= WHAT IS BEING ASKED =
The entries below are to be transcribed in full, without their images.

[[ EXERCISE DATA, beginning ]]

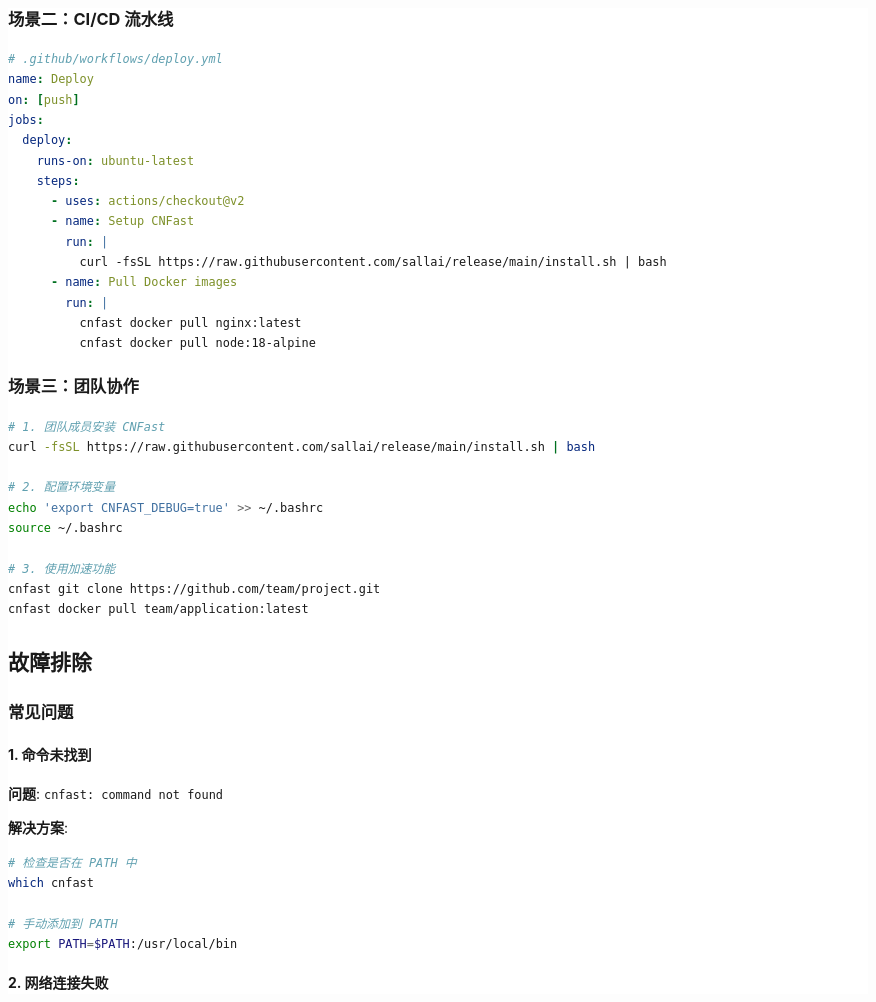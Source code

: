### 场景二：CI/CD 流水线

```yaml
# .github/workflows/deploy.yml
name: Deploy
on: [push]
jobs:
  deploy:
    runs-on: ubuntu-latest
    steps:
      - uses: actions/checkout@v2
      - name: Setup CNFast
        run: |
          curl -fsSL https://raw.githubusercontent.com/sallai/release/main/install.sh | bash
      - name: Pull Docker images
        run: |
          cnfast docker pull nginx:latest
          cnfast docker pull node:18-alpine
```

### 场景三：团队协作

```bash
# 1. 团队成员安装 CNFast
curl -fsSL https://raw.githubusercontent.com/sallai/release/main/install.sh | bash

# 2. 配置环境变量
echo 'export CNFAST_DEBUG=true' >> ~/.bashrc
source ~/.bashrc

# 3. 使用加速功能
cnfast git clone https://github.com/team/project.git
cnfast docker pull team/application:latest
```

## 故障排除

### 常见问题

#### 1. 命令未找到

**问题**: `cnfast: command not found`

**解决方案**:
```bash
# 检查是否在 PATH 中
which cnfast

# 手动添加到 PATH
export PATH=$PATH:/usr/local/bin
```

#### 2. 网络连接失败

[[ EXERCISE DATA, end ]]

= THE COMPLETED TASK =
Source code

:### 场景二：CI/CD 流水线

```yaml
# .github/workflows/deploy.yml
name: Deploy
on: [push]
jobs:
  deploy:
    runs-on: ubuntu-latest
    steps:
      - uses: actions/checkout@v2
      - name: Setup CNFast
        run: |
          curl -fsSL https://raw.githubusercontent.com/sallai/release/main/install.sh | bash
      - name: Pull Docker images
        run: |
          cnfast docker pull nginx:latest
          cnfast docker pull node:18-alpine
```

### 场景三：团队协作

```bash
# 1. 团队成员安装 CNFast
curl -fsSL https://raw.githubusercontent.com/sallai/release/main/install.sh | bash

# 2. 配置环境变量
echo 'export CNFAST_DEBUG=true' >> ~/.bashrc
source ~/.bashrc

# 3. 使用加速功能
cnfast git clone https://github.com/team/project.git
cnfast docker pull team/application:latest
```

## 故障排除

### 常见问题

#### 1. 命令未找到

**问题**: `cnfast: command not found`

**解决方案**:
```bash
# 检查是否在 PATH 中
which cnfast

# 手动添加到 PATH
export PATH=$PATH:/usr/local/bin
```

#### 2. 网络连接失败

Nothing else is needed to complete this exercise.